Monocarp has a tree, consisting of $n$ vertices.

He is going to select some vertex $r$ and perform the following operations on each vertex $v$ from $1$ to $n$:

• set $d_v$ equal to the distance from $v$ to $r$ (the number of edges on the shortest path);
• color $v$ some color.

A nice coloring satisfies two conditions:

• for each pair of vertices of the same color $(v, u)$, there exists a path from $v$ to $u$ that only visits vertices of the same color;
• for each pair of vertices of the same color $(v, u)$, $d_v \neq d_u$.

Note that Monocarp can choose any amount of different colors he wants to use.

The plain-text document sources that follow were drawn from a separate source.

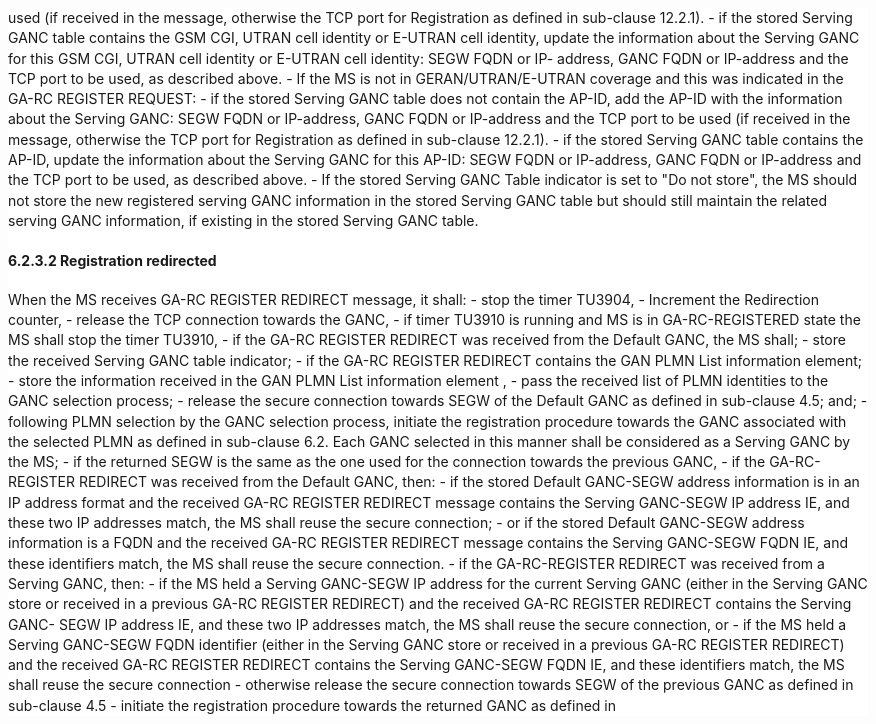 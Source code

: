 used (if received in the message, otherwise the TCP port for Registration as
defined in sub-clause 12.2.1).
\- if the stored Serving GANC table contains the GSM CGI, UTRAN cell identity
or E-UTRAN cell identity, update the information about the Serving GANC for
this GSM CGI, UTRAN cell identity or E-UTRAN cell identity: SEGW FQDN or IP-
address, GANC FQDN or IP-address and the TCP port to be used, as described
above.
\- If the MS is not in GERAN/UTRAN/E-UTRAN coverage and this was indicated in
the GA-RC REGISTER REQUEST:
\- if the stored Serving GANC table does not contain the AP-ID, add the AP-ID
with the information about the Serving GANC: SEGW FQDN or IP-address, GANC
FQDN or IP-address and the TCP port to be used (if received in the message,
otherwise the TCP port for Registration as defined in sub-clause 12.2.1).
\- if the stored Serving GANC table contains the AP-ID, update the information
about the Serving GANC for this AP-ID: SEGW FQDN or IP-address, GANC FQDN or
IP-address and the TCP port to be used, as described above.
\- If the stored Serving GANC Table indicator is set to \"Do not store\", the
MS should not store the new registered serving GANC information in the stored
Serving GANC table but should still maintain the related serving GANC
information, if existing in the stored Serving GANC table.
#### 6.2.3.2 Registration redirected
When the MS receives GA-RC REGISTER REDIRECT message, it shall:
\- stop the timer TU3904,
\- Increment the Redirection counter,
\- release the TCP connection towards the GANC,
\- if timer TU3910 is running and MS is in GA-RC-REGISTERED state the MS shall
stop the timer TU3910,
\- if the GA-RC REGISTER REDIRECT was received from the Default GANC, the MS
shall;
\- store the received Serving GANC table indicator;
\- if the GA-RC REGISTER REDIRECT contains the GAN PLMN List information
element;
\- store the information received in the GAN PLMN List information element ,
\- pass the received list of PLMN identities to the GANC selection process;
\- release the secure connection towards SEGW of the Default GANC as defined
in sub-clause 4.5; and;
\- following PLMN selection by the GANC selection process, initiate the
registration procedure towards the GANC associated with the selected PLMN as
defined in sub-clause 6.2. Each GANC selected in this manner shall be
considered as a Serving GANC by the MS;
\- if the returned SEGW is the same as the one used for the connection towards
the previous GANC,
\- if the GA-RC-REGISTER REDIRECT was received from the Default GANC, then:
\- if the stored Default GANC-SEGW address information is in an IP address
format and the received GA-RC REGISTER REDIRECT message contains the Serving
GANC-SEGW IP address IE, and these two IP addresses match, the MS shall reuse
the secure connection;
\- or if the stored Default GANC-SEGW address information is a FQDN and the
received GA-RC REGISTER REDIRECT message contains the Serving GANC-SEGW FQDN
IE, and these identifiers match, the MS shall reuse the secure connection.
\- if the GA-RC-REGISTER REDIRECT was received from a Serving GANC, then:
\- if the MS held a Serving GANC-SEGW IP address for the current Serving GANC
(either in the Serving GANC store or received in a previous GA-RC REGISTER
REDIRECT) and the received GA-RC REGISTER REDIRECT contains the Serving GANC-
SEGW IP address IE, and these two IP addresses match, the MS shall reuse the
secure connection, or
\- if the MS held a Serving GANC-SEGW FQDN identifier (either in the Serving
GANC store or received in a previous GA-RC REGISTER REDIRECT) and the received
GA-RC REGISTER REDIRECT contains the Serving GANC-SEGW FQDN IE, and these
identifiers match, the MS shall reuse the secure connection
\- otherwise release the secure connection towards SEGW of the previous GANC
as defined in sub-clause 4.5
\- initiate the registration procedure towards the returned GANC as defined in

For each used color, he then counts the number of vertices of this color. The cost of the tree is the minimum of these numbers.

What can be the maximum cost of the tree?

The first line contains a single integer $t$ ($1 \le t \le 10^4$) — the number of testcases.

The first line of each testcase contains a single integer $n$ ($3 \le n \le 2 \cdot 10^5$) — the number of vertices in the tree.

Each of the next $n-1$ lines contains two integers $v$ and $u$ ($1 \le v, u \le n$) — the description of an edge.

The given edges form a tree. The sum of $n$ over all testcases doesn't exceed $2 \cdot 10^5$.

For each testcase print a single integer — the maximum possible cost of the tree.